The data Block Start

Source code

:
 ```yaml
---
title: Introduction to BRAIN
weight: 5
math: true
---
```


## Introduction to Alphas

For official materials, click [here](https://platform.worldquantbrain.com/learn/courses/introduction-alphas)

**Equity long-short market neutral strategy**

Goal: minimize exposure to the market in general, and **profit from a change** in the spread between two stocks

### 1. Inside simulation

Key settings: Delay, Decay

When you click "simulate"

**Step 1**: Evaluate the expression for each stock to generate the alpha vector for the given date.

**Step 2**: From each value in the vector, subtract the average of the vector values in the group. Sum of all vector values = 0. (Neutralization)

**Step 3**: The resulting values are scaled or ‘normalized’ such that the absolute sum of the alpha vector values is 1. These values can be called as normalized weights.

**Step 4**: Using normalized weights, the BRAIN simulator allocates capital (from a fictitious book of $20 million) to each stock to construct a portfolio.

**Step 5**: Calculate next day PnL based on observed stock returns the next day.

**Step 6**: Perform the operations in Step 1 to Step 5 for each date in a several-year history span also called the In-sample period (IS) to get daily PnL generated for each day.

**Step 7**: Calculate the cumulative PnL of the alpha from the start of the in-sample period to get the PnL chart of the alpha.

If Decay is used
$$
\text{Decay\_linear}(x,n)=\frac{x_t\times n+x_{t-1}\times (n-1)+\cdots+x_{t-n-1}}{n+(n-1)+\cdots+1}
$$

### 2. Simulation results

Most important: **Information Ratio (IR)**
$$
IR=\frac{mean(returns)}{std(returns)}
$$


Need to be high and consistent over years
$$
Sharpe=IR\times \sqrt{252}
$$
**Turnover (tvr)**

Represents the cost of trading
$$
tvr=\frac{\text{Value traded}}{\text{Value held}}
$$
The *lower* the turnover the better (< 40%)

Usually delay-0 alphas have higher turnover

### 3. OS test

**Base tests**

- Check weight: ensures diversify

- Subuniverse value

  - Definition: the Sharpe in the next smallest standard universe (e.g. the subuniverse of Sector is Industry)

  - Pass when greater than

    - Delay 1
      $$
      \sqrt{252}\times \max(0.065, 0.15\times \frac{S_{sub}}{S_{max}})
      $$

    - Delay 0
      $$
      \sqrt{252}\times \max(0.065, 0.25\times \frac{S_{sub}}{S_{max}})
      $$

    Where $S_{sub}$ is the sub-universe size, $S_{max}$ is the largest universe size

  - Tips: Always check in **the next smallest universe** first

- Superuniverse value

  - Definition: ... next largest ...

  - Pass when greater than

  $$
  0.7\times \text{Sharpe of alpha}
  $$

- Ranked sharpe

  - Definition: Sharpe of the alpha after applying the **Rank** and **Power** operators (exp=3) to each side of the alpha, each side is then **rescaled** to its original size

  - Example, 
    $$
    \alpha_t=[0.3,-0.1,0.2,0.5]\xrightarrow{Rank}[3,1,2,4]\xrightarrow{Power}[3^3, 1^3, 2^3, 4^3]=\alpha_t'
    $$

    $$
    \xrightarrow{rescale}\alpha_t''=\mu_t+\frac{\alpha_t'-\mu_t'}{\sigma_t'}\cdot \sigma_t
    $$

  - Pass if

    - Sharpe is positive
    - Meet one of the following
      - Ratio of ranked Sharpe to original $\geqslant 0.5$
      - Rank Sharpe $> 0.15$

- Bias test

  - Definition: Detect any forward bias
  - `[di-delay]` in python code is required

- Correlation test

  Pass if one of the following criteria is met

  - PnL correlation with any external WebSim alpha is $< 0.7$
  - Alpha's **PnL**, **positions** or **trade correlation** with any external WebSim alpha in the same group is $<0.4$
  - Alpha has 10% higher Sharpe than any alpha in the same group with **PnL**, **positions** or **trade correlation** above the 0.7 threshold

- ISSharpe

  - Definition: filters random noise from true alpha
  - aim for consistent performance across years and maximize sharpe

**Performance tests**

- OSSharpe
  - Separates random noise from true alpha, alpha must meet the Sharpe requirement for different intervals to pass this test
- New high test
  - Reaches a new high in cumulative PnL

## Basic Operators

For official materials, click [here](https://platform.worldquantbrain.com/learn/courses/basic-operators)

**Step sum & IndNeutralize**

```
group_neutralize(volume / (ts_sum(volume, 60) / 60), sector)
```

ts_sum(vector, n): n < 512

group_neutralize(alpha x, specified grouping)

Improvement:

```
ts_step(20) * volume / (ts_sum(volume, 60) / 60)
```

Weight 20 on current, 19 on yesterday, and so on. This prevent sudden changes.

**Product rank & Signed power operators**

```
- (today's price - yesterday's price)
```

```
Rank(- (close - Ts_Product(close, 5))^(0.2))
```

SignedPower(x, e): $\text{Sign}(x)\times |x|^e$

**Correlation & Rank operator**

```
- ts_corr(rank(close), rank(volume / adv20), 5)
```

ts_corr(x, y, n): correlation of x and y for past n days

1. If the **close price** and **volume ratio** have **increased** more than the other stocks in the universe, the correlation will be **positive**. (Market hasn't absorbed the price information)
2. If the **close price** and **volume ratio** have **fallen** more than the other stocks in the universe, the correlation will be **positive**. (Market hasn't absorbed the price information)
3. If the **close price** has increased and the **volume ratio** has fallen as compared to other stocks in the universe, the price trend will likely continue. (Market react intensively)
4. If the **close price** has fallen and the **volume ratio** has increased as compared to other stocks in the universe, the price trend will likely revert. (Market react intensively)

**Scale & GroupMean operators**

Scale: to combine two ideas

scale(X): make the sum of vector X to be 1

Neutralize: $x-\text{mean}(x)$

The data Block End

Task instructions: Could you filter the entries above for lines holding the string "with" and copy them?

The answer:
  - PnL correlation with any external WebSim alpha is $< 0.7$
  - Alpha's **PnL**, **positions** or **trade correlation** with any external WebSim alpha in the same group is $<0.4$
  - Alpha has 10% higher Sharpe than any alpha in the same group with **PnL**, **positions** or **trade correlation** above the 0.7 threshold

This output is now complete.